Releases: tetherto/qvac
Release list
QVAC SDK v0.15.0
📦 NPM: https://www.npmjs.com/package/@qvac/sdk/v/0.15.0
QVAC SDK 0.15.0 introduces single-job batch completion for running many prompts through one loaded model, adds LavaSR speech enhancement and denoising to the TTS pipeline, and extends Chatterbox TTS to Japanese and Chinese. It also gives multimodal models explicit GPU/CPU control over the vision encoder and ships stability fixes for Android worklets, worker RPC teardown, registry caching, and symlinked installs.
New APIs
Single-Job Batch Completion
batchCompletion runs many prompts through a single loaded model in one job, streaming per-prompt deltas and returning ordered results. Each prompt can carry its own history, generation parameters, and optional per-prompt tools or MCP-sourced tools.
import {
batchCompletion,
loadModel,
LLAMA_3_2_1B_INST_Q4_0,
} from "@qvac/sdk";
const modelId = await loadModel({
modelSrc: LLAMA_3_2_1B_INST_Q4_0,
modelType: "llm",
modelConfig: { ctx_size: 4096, parallel: 4 },
});
const run = batchCompletion({
modelId,
prompts: [
{
id: "a",
history: [{ role: "user", content: "Reply with only APPLE." }],
generationParams: { temp: 0, predict: 16 },
},
{
id: "b",
history: [{ role: "user", content: "What's the weather in Paris?" }],
tools: [getWeatherTool], // optional per-prompt tools
generationParams: { temp: 0, predict: 64 },
},
],
});
for await (const { id, event } of run.events) {
if (event.type === "contentDelta") process.stdout.write(`[${id}] ${event.text}`);
}
const results = await run.results; // ordered, all-or-nothing on stream-level failure
const stats = await run.stats; // batch-level CompletionStats | undefinedGPU Placement for Multimodal Vision Encoders
Multimodal LLMs can now force the vision encoder (mmproj) onto the GPU or CPU explicitly via the mmproj-use-gpu config key.

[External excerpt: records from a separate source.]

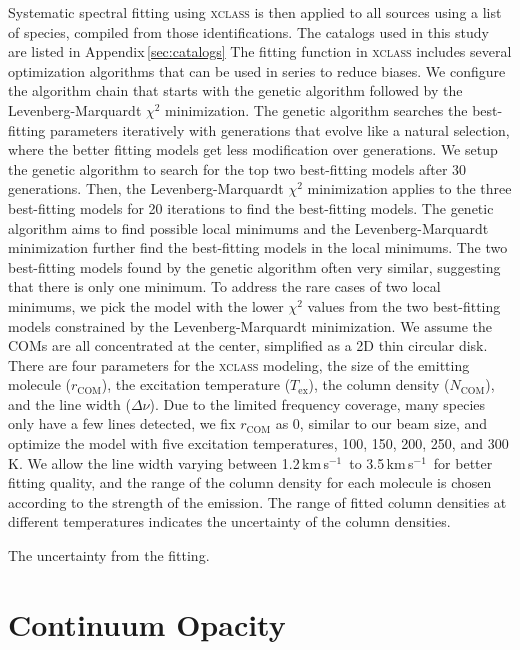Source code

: \documentclass[twocolumn]{aastex62}
\newcommand{\kms}{\mbox{\,km\,s$^{-1}$}}
\begin{document}
Systematic spectral fitting using \textsc{xclass} is then applied to all sources using a list of species, compiled from those identifications.  The catalogs used in this study are listed in Appendix\,\ref{sec:catalogs}  The fitting function in \textsc{xclass} includes several optimization algorithms that can be used in series to reduce biases.  We configure the algorithm chain that starts with the genetic algorithm followed by the Levenberg-Marquardt $\chi^{2}$ minimization.  The genetic algorithm searches the best-fitting parameters iteratively with generations that evolve like a natural selection, where the better fitting models get less modification over generations.  We setup the genetic algorithm to search for the top two best-fitting models after 30 generations.  Then, the Levenberg-Marquardt $\chi^{2}$ minimization applies to the three best-fitting models for 20 iterations to find the best-fitting models.  The genetic algorithm aims to find possible local minimums and the Levenberg-Marquardt minimization further find the best-fitting models in the local minimums.  The two best-fitting models found by the genetic algorithm often very similar, suggesting that there is only one minimum.  To address the rare cases of two local minimums, we pick the model with the lower $\chi^{2}$ values from the two best-fitting models constrained by the Levenberg-Marquardt minimization.  We assume the COMs are all concentrated at the center, simplified as a 2D thin circular disk.  There are four parameters for the \textsc{xclass} modeling, the size of the emitting molecule ($r_\text{COM}$), the excitation temperature ($T_\text{ex}$), the column density ($N_\text{COM}$), and the line width ($\Delta \nu$).  Due to the limited frequency coverage, many species only have a few lines detected, we fix $r_\text{COM}$ as 0, similar to our beam size, and optimize the model with five excitation temperatures, 100, 150, 200, 250, and 300 K.  We allow the line width varying between 1.2\kms\ to 3.5\kms\ for better fitting quality, and the range of the column density for each molecule is chosen according to the strength of the emission.  The range of fitted column densities at different temperatures indicates the uncertainty of the column densities.

The uncertainty from the fitting.

\newpage


\section{Continuum Opacity}
\end{document}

Omit it to keep the previous per-device-class auto-selection.
await loadModel({
modelSrc: SMOLVLM2_500M_MULTIMODAL_Q8_0,
modelConfig: {
projectionModelSrc: MMPROJ_SMOLVLM2_500M_MULTIMODAL_Q8_0,
"mmproj-use-gpu": true, // true = GPU, false = CPU; omit to auto-select
},
});Features
LavaSR Speech Enhancement and Denoising for TTS
Supertonic TTS gains optional LavaSR post-processing: an enhancer and a denoiser that clean up generated audio. Both are opt-in via new load-time config keys, and Supertonic output can be resampled to a chosen rate.
await sdk.loadModel({
ttsEngine: "supertonic",
modelSrc: TTS_MULTILINGUAL_SUPERTONIC3_Q8_0.src,
// LavaSR post-processing (both optional)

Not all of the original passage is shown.